Susan (0:24): I'm Susan.
Caitlin (0:25): We are coaches with different areas of expertise and a shared passion for helping everyone understand and navigate torn feelings. Welcome to our podcast, where we share stories, resources and hope around all things inner conflict.
Susan (0:46): The Torn Project is all about inner conflict. But what do we get conflicted about? Our research interviews have suggested some interesting patterns. So are your conflicts the same as other people's? And how can you help other people look at what they get torn about? Today is a conversation between Caitlin and I about just what we get torn about. And I think you'll agree Caitlin that the scope is huge. We can get torn about almost anything.

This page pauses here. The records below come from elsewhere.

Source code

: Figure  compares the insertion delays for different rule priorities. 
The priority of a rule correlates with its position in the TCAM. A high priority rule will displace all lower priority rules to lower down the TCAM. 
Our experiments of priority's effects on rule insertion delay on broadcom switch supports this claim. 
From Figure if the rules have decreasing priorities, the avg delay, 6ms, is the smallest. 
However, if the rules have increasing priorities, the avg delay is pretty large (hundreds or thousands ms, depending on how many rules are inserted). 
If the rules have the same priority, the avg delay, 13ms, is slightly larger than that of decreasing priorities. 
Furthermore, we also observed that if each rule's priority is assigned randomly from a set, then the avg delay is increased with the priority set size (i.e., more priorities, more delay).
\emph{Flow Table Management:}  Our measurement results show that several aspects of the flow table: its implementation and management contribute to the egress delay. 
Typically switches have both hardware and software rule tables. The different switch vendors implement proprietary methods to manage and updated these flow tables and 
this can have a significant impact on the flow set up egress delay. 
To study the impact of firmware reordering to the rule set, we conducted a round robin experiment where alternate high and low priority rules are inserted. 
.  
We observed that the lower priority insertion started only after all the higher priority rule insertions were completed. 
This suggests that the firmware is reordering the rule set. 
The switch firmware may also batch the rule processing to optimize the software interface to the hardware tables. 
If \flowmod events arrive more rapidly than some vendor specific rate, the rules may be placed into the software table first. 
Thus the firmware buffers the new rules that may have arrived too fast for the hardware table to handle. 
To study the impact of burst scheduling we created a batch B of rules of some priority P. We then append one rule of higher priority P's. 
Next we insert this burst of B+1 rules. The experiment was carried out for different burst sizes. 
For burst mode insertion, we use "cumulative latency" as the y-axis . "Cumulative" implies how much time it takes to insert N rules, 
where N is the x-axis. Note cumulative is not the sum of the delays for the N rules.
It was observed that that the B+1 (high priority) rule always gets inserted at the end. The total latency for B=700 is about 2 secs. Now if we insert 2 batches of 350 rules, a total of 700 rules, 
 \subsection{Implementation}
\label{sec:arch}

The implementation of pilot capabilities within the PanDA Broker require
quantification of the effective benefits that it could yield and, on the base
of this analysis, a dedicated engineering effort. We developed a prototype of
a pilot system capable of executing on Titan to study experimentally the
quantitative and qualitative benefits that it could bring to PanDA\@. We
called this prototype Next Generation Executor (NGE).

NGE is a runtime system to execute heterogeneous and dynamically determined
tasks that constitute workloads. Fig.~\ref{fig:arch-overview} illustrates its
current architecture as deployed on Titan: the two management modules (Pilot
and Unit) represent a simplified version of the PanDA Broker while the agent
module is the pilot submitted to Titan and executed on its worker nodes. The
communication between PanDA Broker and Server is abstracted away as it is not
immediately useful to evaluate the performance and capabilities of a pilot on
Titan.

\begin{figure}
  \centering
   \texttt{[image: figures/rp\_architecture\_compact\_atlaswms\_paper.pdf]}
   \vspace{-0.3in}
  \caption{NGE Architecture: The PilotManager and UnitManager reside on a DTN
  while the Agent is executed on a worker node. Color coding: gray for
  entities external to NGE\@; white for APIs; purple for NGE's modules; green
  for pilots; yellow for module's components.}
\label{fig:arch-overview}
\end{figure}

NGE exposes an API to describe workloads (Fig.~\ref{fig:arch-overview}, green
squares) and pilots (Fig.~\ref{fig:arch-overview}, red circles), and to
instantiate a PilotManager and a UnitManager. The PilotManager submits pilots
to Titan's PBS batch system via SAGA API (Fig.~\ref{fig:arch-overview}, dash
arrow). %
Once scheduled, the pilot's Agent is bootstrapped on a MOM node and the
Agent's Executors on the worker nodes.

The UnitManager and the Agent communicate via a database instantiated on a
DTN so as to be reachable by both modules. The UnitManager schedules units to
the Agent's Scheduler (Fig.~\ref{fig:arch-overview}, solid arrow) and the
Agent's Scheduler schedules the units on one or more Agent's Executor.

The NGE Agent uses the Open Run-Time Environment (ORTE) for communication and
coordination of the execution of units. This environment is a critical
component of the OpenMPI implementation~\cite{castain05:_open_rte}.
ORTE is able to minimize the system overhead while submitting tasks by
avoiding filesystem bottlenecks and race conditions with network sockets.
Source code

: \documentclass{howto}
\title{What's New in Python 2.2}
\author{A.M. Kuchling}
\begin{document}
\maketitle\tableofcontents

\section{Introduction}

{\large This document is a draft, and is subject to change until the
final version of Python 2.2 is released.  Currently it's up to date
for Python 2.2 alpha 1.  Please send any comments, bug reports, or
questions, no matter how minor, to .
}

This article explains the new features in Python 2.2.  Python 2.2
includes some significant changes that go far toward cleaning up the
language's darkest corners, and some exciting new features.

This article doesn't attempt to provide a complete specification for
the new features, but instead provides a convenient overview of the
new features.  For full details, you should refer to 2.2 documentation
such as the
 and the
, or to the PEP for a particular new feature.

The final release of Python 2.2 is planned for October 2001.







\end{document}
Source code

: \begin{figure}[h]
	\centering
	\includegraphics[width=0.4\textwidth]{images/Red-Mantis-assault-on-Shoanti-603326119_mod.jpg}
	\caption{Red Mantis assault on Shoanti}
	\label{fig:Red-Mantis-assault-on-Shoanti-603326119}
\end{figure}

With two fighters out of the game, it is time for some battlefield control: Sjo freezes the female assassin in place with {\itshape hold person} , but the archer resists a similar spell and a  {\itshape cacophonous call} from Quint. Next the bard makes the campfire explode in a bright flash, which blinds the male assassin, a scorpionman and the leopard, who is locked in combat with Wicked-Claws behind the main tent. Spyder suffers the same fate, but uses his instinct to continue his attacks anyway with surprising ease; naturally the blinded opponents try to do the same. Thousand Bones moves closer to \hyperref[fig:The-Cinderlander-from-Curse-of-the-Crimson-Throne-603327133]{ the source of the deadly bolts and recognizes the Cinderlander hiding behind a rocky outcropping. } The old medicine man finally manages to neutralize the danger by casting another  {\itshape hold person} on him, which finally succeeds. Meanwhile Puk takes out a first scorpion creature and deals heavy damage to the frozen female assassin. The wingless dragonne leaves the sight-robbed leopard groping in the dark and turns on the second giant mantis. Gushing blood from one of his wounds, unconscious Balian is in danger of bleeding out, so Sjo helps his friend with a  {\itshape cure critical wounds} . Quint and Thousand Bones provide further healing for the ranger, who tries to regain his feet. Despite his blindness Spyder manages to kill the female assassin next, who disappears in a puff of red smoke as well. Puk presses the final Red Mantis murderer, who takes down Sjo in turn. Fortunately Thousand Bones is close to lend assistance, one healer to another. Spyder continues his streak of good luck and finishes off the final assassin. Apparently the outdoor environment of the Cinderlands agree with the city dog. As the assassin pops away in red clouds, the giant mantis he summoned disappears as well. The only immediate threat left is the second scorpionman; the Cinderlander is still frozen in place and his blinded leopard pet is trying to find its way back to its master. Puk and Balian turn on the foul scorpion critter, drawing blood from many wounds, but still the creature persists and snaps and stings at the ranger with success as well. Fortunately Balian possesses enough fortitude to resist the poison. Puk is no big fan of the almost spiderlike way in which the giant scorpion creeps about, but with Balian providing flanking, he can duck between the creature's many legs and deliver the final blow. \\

Caitlin (1:23): Absolutely, I think we want to cover off that we get torn about anything from the small stuff of daily life to the huge kind of character- and life-defining stuff. And I think our conversation today wants to give listeners a sense of the many flavours of inner conflict. And hopefully, by giving you this sense of what we get torn about, you can begin to understand it even more and sort of spot it in your own lives and in other people's lives, and just understand that this is a hugely normal human experience that we're all having.
Susan (2:00): I love that word flavour that's really lovely. And I'm thinking that we have so many flavours from so many sources, talking to friends, talking to family, but also our research trawls, our research interviews are, are real life stories, of which we now have about 120 and of course, our own experiences. I mean, I'm thinking about this before we're doing this podcast, mine have often been about relationships and what career direction to take. And of late, I have to admit that as I get older, my inner conflicts have often been about health and how I want to live my life. What about you, Caitlin?
Caitlin (2:44): Gosh, I feel like all of the flavours under conflict, probably many more I don't know that are still to come. I definitely have one about staying and going and kind of the next leap and the next adventure. I have moved around a lot in my life. I'm not a stranger to change, but that also means I quite frequently revisit that topic, should I should I take this next leap, or should I stay put? And that's been in location. It's been in connection with family and friends. It's been in work moves. So that's a big recurring one for sure.
Susan (3:45): So one of the things that was really interesting when we started looking at the types of conflict we have is that they happen in life at different times. So there are the short term ones, the ones that happen in daily basis. The longer term ones, significant but time limited, changing a job or choosing a relationship. And then, surprisingly, the lifelong ones, the ones that may start in childhood, but whenever they start, they're going to be with you to the greater or lesser extent right the way through to the end of your life.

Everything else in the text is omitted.